START GIVEN DATA

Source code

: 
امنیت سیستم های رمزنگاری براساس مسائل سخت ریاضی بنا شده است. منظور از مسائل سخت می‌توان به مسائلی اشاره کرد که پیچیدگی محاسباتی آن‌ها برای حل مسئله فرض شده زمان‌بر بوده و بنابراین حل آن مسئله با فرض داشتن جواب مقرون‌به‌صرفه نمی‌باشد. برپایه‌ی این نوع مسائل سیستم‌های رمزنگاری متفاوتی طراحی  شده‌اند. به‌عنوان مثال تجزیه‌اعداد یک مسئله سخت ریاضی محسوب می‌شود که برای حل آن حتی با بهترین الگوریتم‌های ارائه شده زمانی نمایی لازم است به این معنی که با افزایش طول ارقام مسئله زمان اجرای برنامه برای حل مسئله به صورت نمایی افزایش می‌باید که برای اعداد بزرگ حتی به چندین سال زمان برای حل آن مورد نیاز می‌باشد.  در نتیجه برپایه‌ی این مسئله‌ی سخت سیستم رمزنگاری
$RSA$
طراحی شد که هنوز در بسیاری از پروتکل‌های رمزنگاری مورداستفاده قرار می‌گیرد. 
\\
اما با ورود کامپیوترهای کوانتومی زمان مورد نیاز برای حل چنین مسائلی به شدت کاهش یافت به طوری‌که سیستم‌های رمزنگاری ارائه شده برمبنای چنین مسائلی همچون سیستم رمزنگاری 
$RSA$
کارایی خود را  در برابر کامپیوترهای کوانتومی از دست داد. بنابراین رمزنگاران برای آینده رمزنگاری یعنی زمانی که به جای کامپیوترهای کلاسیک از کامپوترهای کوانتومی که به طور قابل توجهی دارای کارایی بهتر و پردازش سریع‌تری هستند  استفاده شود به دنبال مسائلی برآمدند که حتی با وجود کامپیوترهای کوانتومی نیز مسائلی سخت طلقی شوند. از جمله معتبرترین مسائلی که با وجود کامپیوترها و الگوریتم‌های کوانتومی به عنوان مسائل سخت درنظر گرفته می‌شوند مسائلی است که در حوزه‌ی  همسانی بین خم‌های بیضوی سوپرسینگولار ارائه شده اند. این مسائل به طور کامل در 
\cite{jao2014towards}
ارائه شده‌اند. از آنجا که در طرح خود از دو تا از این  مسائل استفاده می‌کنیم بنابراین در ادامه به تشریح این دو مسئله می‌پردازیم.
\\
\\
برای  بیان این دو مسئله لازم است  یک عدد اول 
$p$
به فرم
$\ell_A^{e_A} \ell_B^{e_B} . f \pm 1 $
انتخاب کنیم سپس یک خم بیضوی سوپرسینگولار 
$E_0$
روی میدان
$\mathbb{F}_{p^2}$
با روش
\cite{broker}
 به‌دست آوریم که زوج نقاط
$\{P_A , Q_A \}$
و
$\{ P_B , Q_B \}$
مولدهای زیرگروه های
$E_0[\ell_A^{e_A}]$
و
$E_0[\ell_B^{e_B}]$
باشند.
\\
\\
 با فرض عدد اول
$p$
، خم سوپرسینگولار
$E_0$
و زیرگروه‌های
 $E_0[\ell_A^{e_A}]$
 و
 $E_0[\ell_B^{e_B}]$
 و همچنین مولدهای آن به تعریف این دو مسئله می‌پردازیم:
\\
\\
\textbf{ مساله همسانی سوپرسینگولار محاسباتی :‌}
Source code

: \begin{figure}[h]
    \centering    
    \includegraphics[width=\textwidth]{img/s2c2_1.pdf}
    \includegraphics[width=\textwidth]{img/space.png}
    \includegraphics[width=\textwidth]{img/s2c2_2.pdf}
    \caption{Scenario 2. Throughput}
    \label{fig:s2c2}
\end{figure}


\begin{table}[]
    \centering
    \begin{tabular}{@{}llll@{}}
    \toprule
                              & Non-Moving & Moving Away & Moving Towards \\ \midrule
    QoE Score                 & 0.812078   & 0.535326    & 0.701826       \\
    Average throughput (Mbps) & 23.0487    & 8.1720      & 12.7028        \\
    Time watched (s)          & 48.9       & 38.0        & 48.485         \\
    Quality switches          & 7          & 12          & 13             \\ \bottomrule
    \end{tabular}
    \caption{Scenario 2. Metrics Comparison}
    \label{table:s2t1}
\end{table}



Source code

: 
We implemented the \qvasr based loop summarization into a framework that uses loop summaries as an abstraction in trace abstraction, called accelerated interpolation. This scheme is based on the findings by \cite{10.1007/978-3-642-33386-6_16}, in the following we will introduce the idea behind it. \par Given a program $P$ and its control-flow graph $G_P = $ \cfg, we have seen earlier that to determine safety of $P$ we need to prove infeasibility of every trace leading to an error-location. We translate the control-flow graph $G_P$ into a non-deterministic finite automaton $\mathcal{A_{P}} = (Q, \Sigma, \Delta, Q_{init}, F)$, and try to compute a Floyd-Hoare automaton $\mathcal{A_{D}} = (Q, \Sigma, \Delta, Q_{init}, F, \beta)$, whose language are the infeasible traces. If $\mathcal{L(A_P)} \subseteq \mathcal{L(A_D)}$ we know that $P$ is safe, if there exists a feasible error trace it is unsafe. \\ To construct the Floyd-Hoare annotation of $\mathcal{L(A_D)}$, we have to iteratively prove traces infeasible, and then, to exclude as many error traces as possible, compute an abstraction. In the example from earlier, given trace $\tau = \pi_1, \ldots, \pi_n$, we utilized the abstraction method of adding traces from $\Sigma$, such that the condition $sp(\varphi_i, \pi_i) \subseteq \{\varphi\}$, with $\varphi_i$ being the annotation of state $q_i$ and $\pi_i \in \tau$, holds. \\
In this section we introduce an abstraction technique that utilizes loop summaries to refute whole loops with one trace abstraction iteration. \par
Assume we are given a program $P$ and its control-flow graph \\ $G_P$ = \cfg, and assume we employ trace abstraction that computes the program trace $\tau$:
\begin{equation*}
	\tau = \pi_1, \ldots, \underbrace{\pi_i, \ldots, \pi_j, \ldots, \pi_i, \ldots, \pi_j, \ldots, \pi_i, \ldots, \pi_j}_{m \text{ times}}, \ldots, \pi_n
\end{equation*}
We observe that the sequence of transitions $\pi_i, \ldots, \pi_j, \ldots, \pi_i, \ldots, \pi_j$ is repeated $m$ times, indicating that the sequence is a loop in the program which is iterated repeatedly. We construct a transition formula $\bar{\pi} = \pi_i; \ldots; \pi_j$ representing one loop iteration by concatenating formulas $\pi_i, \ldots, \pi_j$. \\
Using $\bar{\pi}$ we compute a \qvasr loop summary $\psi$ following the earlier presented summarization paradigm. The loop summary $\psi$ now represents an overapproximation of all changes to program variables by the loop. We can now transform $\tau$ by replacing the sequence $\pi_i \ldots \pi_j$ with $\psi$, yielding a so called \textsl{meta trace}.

END GIVEN DATA

In full and word for word, write out the data above.

→ ANSWER SECTION:
Source code

: 
امنیت سیستم های رمزنگاری براساس مسائل سخت ریاضی بنا شده است. منظور از مسائل سخت می‌توان به مسائلی اشاره کرد که پیچیدگی محاسباتی آن‌ها برای حل مسئله فرض شده زمان‌بر بوده و بنابراین حل آن مسئله با فرض داشتن جواب مقرون‌به‌صرفه نمی‌باشد. برپایه‌ی این نوع مسائل سیستم‌های رمزنگاری متفاوتی طراحی  شده‌اند. به‌عنوان مثال تجزیه‌اعداد یک مسئله سخت ریاضی محسوب می‌شود که برای حل آن حتی با بهترین الگوریتم‌های ارائه شده زمانی نمایی لازم است به این معنی که با افزایش طول ارقام مسئله زمان اجرای برنامه برای حل مسئله به صورت نمایی افزایش می‌باید که برای اعداد بزرگ حتی به چندین سال زمان برای حل آن مورد نیاز می‌باشد.  در نتیجه برپایه‌ی این مسئله‌ی سخت سیستم رمزنگاری
$RSA$
طراحی شد که هنوز در بسیاری از پروتکل‌های رمزنگاری مورداستفاده قرار می‌گیرد. 
\\
اما با ورود کامپیوترهای کوانتومی زمان مورد نیاز برای حل چنین مسائلی به شدت کاهش یافت به طوری‌که سیستم‌های رمزنگاری ارائه شده برمبنای چنین مسائلی همچون سیستم رمزنگاری 
$RSA$
کارایی خود را  در برابر کامپیوترهای کوانتومی از دست داد. بنابراین رمزنگاران برای آینده رمزنگاری یعنی زمانی که به جای کامپیوترهای کلاسیک از کامپوترهای کوانتومی که به طور قابل توجهی دارای کارایی بهتر و پردازش سریع‌تری هستند  استفاده شود به دنبال مسائلی برآمدند که حتی با وجود کامپیوترهای کوانتومی نیز مسائلی سخت طلقی شوند. از جمله معتبرترین مسائلی که با وجود کامپیوترها و الگوریتم‌های کوانتومی به عنوان مسائل سخت درنظر گرفته می‌شوند مسائلی است که در حوزه‌ی  همسانی بین خم‌های بیضوی سوپرسینگولار ارائه شده اند. این مسائل به طور کامل در 
\cite{jao2014towards}
ارائه شده‌اند. از آنجا که در طرح خود از دو تا از این  مسائل استفاده می‌کنیم بنابراین در ادامه به تشریح این دو مسئله می‌پردازیم.
\\
\\
برای  بیان این دو مسئله لازم است  یک عدد اول 
$p$
به فرم
$\ell_A^{e_A} \ell_B^{e_B} . f \pm 1 $
انتخاب کنیم سپس یک خم بیضوی سوپرسینگولار 
$E_0$
روی میدان
$\mathbb{F}_{p^2}$
با روش
\cite{broker}
 به‌دست آوریم که زوج نقاط
$\{P_A , Q_A \}$
و
$\{ P_B , Q_B \}$
مولدهای زیرگروه های
$E_0[\ell_A^{e_A}]$
و
$E_0[\ell_B^{e_B}]$
باشند.
\\
\\
 با فرض عدد اول
$p$
، خم سوپرسینگولار
$E_0$
و زیرگروه‌های
 $E_0[\ell_A^{e_A}]$
 و
 $E_0[\ell_B^{e_B}]$
 و همچنین مولدهای آن به تعریف این دو مسئله می‌پردازیم:
\\
\\
\textbf{ مساله همسانی سوپرسینگولار محاسباتی :‌}
Source code

: \begin{figure}[h]
    \centering    
    \includegraphics[width=\textwidth]{img/s2c2_1.pdf}
    \includegraphics[width=\textwidth]{img/space.png}
    \includegraphics[width=\textwidth]{img/s2c2_2.pdf}
    \caption{Scenario 2. Throughput}
    \label{fig:s2c2}
\end{figure}


\begin{table}[]
    \centering
    \begin{tabular}{@{}llll@{}}
    \toprule
                              & Non-Moving & Moving Away & Moving Towards \\ \midrule
    QoE Score                 & 0.812078   & 0.535326    & 0.701826       \\
    Average throughput (Mbps) & 23.0487    & 8.1720      & 12.7028        \\
    Time watched (s)          & 48.9       & 38.0        & 48.485         \\
    Quality switches          & 7          & 12          & 13             \\ \bottomrule
    \end{tabular}
    \caption{Scenario 2. Metrics Comparison}
    \label{table:s2t1}
\end{table}



Source code

: 
We implemented the \qvasr based loop summarization into a framework that uses loop summaries as an abstraction in trace abstraction, called accelerated interpolation. This scheme is based on the findings by \cite{10.1007/978-3-642-33386-6_16}, in the following we will introduce the idea behind it. \par Given a program $P$ and its control-flow graph $G_P = $ \cfg, we have seen earlier that to determine safety of $P$ we need to prove infeasibility of every trace leading to an error-location. We translate the control-flow graph $G_P$ into a non-deterministic finite automaton $\mathcal{A_{P}} = (Q, \Sigma, \Delta, Q_{init}, F)$, and try to compute a Floyd-Hoare automaton $\mathcal{A_{D}} = (Q, \Sigma, \Delta, Q_{init}, F, \beta)$, whose language are the infeasible traces. If $\mathcal{L(A_P)} \subseteq \mathcal{L(A_D)}$ we know that $P$ is safe, if there exists a feasible error trace it is unsafe. \\ To construct the Floyd-Hoare annotation of $\mathcal{L(A_D)}$, we have to iteratively prove traces infeasible, and then, to exclude as many error traces as possible, compute an abstraction. In the example from earlier, given trace $\tau = \pi_1, \ldots, \pi_n$, we utilized the abstraction method of adding traces from $\Sigma$, such that the condition $sp(\varphi_i, \pi_i) \subseteq \{\varphi\}$, with $\varphi_i$ being the annotation of state $q_i$ and $\pi_i \in \tau$, holds. \\
In this section we introduce an abstraction technique that utilizes loop summaries to refute whole loops with one trace abstraction iteration. \par
Assume we are given a program $P$ and its control-flow graph \\ $G_P$ = \cfg, and assume we employ trace abstraction that computes the program trace $\tau$:
\begin{equation*}
	\tau = \pi_1, \ldots, \underbrace{\pi_i, \ldots, \pi_j, \ldots, \pi_i, \ldots, \pi_j, \ldots, \pi_i, \ldots, \pi_j}_{m \text{ times}}, \ldots, \pi_n
\end{equation*}
We observe that the sequence of transitions $\pi_i, \ldots, \pi_j, \ldots, \pi_i, \ldots, \pi_j$ is repeated $m$ times, indicating that the sequence is a loop in the program which is iterated repeatedly. We construct a transition formula $\bar{\pi} = \pi_i; \ldots; \pi_j$ representing one loop iteration by concatenating formulas $\pi_i, \ldots, \pi_j$. \\
Using $\bar{\pi}$ we compute a \qvasr loop summary $\psi$ following the earlier presented summarization paradigm. The loop summary $\psi$ now represents an overapproximation of all changes to program variables by the loop. We can now transform $\tau$ by replacing the sequence $\pi_i \ldots \pi_j$ with $\psi$, yielding a so called \textsl{meta trace}.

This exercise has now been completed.